Malgré les difficultés rencontrées ça et là, il est reconnu que cette décentralisation s’est concrétisée par une série d’évolutions significatives sur les plans juridique, institutionnelle, politique et sociale. Ce qui a surtout été possible grâce à l’engagement décisif des partenaires techniques et financiers.

Dans tous les milieux, la décentralisation dans l’éducation est aujourd’hui un acquis irréversible, soutient-on. Mais à condition que l’on reconnaîsse que l’école malienne ne se développera que si les collectivités territoriales jouent effectivement leurs rôles et responsabilités.

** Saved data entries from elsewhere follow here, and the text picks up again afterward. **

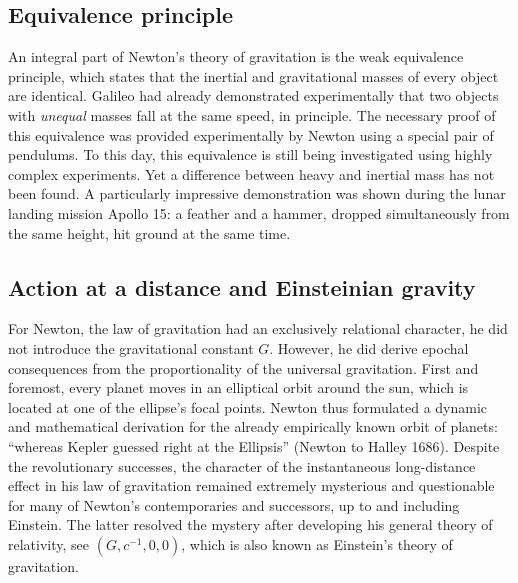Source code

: \documentclass{scrartcl}
\begin{document}
\subsection*{Equivalence principle}

An integral part of Newton's theory of gravitation is the weak equivalence principle, which states that the inertial and gravitational masses of every object are identical. Galileo had already demonstrated experimentally that two objects with \emph{unequal} masses fall at the same speed, in principle. The necessary proof of this equivalence was provided experimentally by Newton using a special pair of pendulums. To this day, this equivalence is still being investigated using highly complex experiments. Yet a difference between heavy and inertial mass has not been found. A particularly impressive demonstration was shown during the lunar landing mission Apollo 15: a feather and a hammer, dropped simultaneously from the same height, hit ground at the same time.


\subsection*{Action at a distance and Einsteinian gravity}

For Newton, the law of gravitation had an exclusively relational character, he did not introduce the gravitational constant $G$. However, he did derive epochal consequences from the proportionality of the universal gravitation. First and foremost, every planet moves in an elliptical orbit around the sun, which is located at one of the ellipse's focal points. Newton thus formulated a dynamic and mathematical derivation for the already empirically known orbit of planets: \enquote{whereas Kepler guessed right at the Ellipsis} (Newton to Halley 1686). Despite the revolutionary successes, the character of the instantaneous long-distance effect in his law of gravitation remained extremely mysterious and questionable for many of Newton's contemporaries and successors, up to and including Einstein. The latter resolved the mystery after developing his general theory of relativity, see $(G,c^{-1},0,0)$, which is also known as Einstein's theory of gravitation.



\newpage {}
\label{sec:1001}
\end{document}
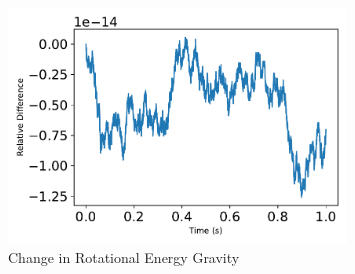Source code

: \begin{figure}[htbp]\centerline{\includegraphics[width=0.8\textwidth]{AutoTeX/ChangeInRotationalEnergyGravity}}\caption{Change in Rotational Energy Gravity}\label{fig:ChangeInRotationalEnergyGravity}\end{figure}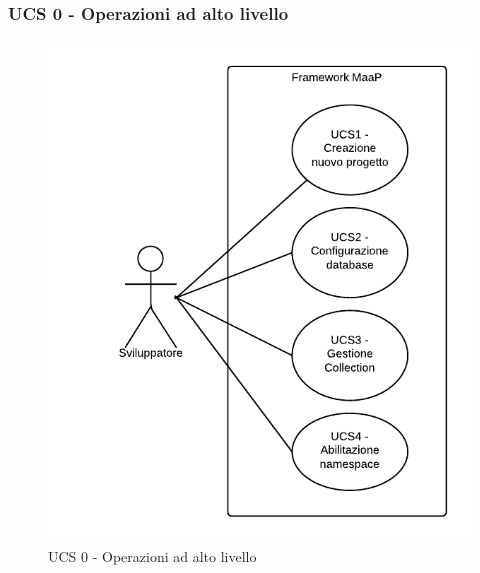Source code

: \subsubsection{UCS 0 - Operazioni ad alto livello} 
    \begin{figure}[H]
      \begin{center}
      \includegraphics[width=12cm]{UML/UCS 0 - Operazioni ad alto livello.png}
      \caption{UCS 0 - Operazioni ad alto livello}
      \end{center} 
    \end{figure}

Aussi, un arsenal de textes législatifs et règlementaires -soit, au total, une vingtaine de lois et décrets- modifiant considérablement la donne politico- administrative et institutionnelle, ont été élaborés et adoptés.

Sur le plan administratif

L’organisation territoriale du pays a été revue. Les arrondissements ont disparu, laissant la place aux communes et collectivités territoriales de base constituées de villages, quartiers ou fractions repartis sur tout le territoire national.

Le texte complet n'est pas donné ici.